The first movement melody lines sing out in her hands; the E flat minor episode is full of contained urgency. Concert Artist’s higher recording level brings a sense of immediacy to the perspective; Hamelin’s Hyperion is characteristically mellow but somewhat recessive. This is useful in hearing the great digital clarity she brings to bear. But the even more pertinent detail lies in the naturalness of her expression, compared with which Hamelin sounds oddly fidgety and sporting a rather self conscious rubato; he seems to overplay paragraphal points. The great freedom he allows himself can play havoc with the first movement’s structure – it certainly conveys instability and is undeniably exciting but it’s Hatto to whom I turn in preference for a clear-eyed appraisal of this difficult and long movement.

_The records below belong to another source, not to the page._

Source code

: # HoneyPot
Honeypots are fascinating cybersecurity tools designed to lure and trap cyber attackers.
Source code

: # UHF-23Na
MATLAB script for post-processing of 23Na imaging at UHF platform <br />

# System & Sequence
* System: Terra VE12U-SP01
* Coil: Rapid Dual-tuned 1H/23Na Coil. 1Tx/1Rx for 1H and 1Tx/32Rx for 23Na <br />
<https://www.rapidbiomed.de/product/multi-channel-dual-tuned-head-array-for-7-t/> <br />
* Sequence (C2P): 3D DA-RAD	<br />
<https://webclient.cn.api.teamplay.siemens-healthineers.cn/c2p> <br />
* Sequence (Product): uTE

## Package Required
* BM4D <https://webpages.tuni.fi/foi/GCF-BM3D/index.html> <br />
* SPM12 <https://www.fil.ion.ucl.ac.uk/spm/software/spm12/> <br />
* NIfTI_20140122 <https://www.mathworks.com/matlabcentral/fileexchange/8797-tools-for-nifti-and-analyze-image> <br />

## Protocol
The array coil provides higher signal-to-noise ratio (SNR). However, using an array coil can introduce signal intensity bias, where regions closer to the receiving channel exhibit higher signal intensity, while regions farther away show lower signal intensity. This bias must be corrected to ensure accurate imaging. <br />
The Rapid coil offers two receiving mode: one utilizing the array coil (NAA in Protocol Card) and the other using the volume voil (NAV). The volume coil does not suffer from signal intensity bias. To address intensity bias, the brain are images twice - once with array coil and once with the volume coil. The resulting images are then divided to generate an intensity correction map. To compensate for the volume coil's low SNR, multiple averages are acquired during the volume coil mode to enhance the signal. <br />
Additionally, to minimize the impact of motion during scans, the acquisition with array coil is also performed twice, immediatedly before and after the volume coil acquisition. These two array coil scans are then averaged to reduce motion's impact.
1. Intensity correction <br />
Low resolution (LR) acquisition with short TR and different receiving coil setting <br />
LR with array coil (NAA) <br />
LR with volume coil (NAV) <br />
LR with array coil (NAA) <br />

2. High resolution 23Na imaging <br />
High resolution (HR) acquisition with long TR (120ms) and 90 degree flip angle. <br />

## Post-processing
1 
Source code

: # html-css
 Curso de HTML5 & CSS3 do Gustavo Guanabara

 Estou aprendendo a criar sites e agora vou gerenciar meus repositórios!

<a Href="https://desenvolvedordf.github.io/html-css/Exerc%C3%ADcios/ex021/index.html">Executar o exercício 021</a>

I sense here the truth of her booklet comments – required reading for Hattoists by the way – regarding Giseking and the playing of French impressionist music; how a Gieseking vogue seemed to annul other points of view, other less pedal-obsessed ones, in the years following Gieseking’s death. That’s a subject for another occasion of course – George Copeland is one of the obvious names to advance in support of this argument – but it bears on her Dukas playing. One wouldn’t wish to characterise Hamelin’s reading solely as one of rhetorical exaggeration because it has many wonderful things about it but it’s Hatto who fuses the nobility and the struggle and to maximum effect. 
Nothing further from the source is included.